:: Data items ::
◇ ◇ ◇
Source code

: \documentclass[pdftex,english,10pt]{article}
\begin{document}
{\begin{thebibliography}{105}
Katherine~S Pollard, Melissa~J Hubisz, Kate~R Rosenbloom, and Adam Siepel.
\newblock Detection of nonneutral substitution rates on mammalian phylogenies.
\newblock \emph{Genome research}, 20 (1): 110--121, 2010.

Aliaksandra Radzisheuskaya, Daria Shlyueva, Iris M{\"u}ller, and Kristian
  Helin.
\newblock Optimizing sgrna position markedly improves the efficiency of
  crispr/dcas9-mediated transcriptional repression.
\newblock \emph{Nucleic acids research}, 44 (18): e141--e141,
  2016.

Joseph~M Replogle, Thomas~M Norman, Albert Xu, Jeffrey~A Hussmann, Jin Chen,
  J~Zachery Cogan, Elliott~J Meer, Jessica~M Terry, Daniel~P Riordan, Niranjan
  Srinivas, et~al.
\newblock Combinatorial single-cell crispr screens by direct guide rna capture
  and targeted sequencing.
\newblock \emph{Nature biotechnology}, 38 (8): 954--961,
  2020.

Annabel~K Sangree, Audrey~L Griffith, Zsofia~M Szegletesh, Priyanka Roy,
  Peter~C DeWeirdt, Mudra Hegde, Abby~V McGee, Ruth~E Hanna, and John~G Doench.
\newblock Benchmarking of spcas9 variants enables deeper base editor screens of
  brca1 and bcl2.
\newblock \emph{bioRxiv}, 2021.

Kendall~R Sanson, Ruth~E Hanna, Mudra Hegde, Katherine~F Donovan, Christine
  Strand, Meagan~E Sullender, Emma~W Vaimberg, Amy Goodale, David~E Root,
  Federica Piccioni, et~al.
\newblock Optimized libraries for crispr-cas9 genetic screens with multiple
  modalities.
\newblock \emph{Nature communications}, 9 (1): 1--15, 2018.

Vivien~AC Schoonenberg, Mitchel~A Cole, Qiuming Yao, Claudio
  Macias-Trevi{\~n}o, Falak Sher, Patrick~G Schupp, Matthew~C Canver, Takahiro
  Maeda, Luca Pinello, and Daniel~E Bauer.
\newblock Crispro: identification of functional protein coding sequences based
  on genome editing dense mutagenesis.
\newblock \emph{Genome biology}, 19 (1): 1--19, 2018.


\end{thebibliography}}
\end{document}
◇ ◇ ◇
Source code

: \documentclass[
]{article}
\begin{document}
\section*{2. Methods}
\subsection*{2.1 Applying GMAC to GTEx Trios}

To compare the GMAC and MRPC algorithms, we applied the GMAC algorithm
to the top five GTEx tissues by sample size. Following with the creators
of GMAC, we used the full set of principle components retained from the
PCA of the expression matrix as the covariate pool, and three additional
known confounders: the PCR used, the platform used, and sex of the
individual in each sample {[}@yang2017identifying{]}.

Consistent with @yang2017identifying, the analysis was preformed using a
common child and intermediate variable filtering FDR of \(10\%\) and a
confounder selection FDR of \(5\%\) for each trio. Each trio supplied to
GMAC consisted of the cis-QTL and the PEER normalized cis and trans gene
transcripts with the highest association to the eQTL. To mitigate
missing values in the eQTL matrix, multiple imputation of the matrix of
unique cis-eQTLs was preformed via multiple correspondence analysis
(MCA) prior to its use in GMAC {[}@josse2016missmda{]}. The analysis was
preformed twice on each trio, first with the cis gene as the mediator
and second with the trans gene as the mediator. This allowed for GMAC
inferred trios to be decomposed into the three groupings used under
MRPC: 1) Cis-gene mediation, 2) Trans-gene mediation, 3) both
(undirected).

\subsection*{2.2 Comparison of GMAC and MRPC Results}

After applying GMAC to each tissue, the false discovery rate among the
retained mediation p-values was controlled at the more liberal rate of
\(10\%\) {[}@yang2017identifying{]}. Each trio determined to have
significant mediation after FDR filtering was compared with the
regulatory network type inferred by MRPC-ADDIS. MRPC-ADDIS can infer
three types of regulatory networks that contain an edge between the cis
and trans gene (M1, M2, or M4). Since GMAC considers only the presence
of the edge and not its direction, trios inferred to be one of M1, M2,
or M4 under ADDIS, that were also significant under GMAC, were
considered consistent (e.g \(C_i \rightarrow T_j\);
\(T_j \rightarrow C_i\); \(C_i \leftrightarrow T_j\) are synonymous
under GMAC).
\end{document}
◇ ◇ ◇
:: Task to carry out ::
From the records above, print only the lines between the one holding "Consistent with @yang2017identifying, the" and the one holding "under GMAC).", inclusive, exactly as they stand.

:: Answer ::
Consistent with @yang2017identifying, the analysis was preformed using a
common child and intermediate variable filtering FDR of \(10\%\) and a
confounder selection FDR of \(5\%\) for each trio. Each trio supplied to
GMAC consisted of the cis-QTL and the PEER normalized cis and trans gene
transcripts with the highest association to the eQTL. To mitigate
missing values in the eQTL matrix, multiple imputation of the matrix of
unique cis-eQTLs was preformed via multiple correspondence analysis
(MCA) prior to its use in GMAC {[}@josse2016missmda{]}. The analysis was
preformed twice on each trio, first with the cis gene as the mediator
and second with the trans gene as the mediator. This allowed for GMAC
inferred trios to be decomposed into the three groupings used under
MRPC: 1) Cis-gene mediation, 2) Trans-gene mediation, 3) both
(undirected).

\subsection*{2.2 Comparison of GMAC and MRPC Results}

After applying GMAC to each tissue, the false discovery rate among the
retained mediation p-values was controlled at the more liberal rate of
\(10\%\) {[}@yang2017identifying{]}. Each trio determined to have
significant mediation after FDR filtering was compared with the
regulatory network type inferred by MRPC-ADDIS. MRPC-ADDIS can infer
three types of regulatory networks that contain an edge between the cis
and trans gene (M1, M2, or M4). Since GMAC considers only the presence
of the edge and not its direction, trios inferred to be one of M1, M2,
or M4 under ADDIS, that were also significant under GMAC, were
considered consistent (e.g \(C_i \rightarrow T_j\);
\(T_j \rightarrow C_i\); \(C_i \leftrightarrow T_j\) are synonymous
under GMAC).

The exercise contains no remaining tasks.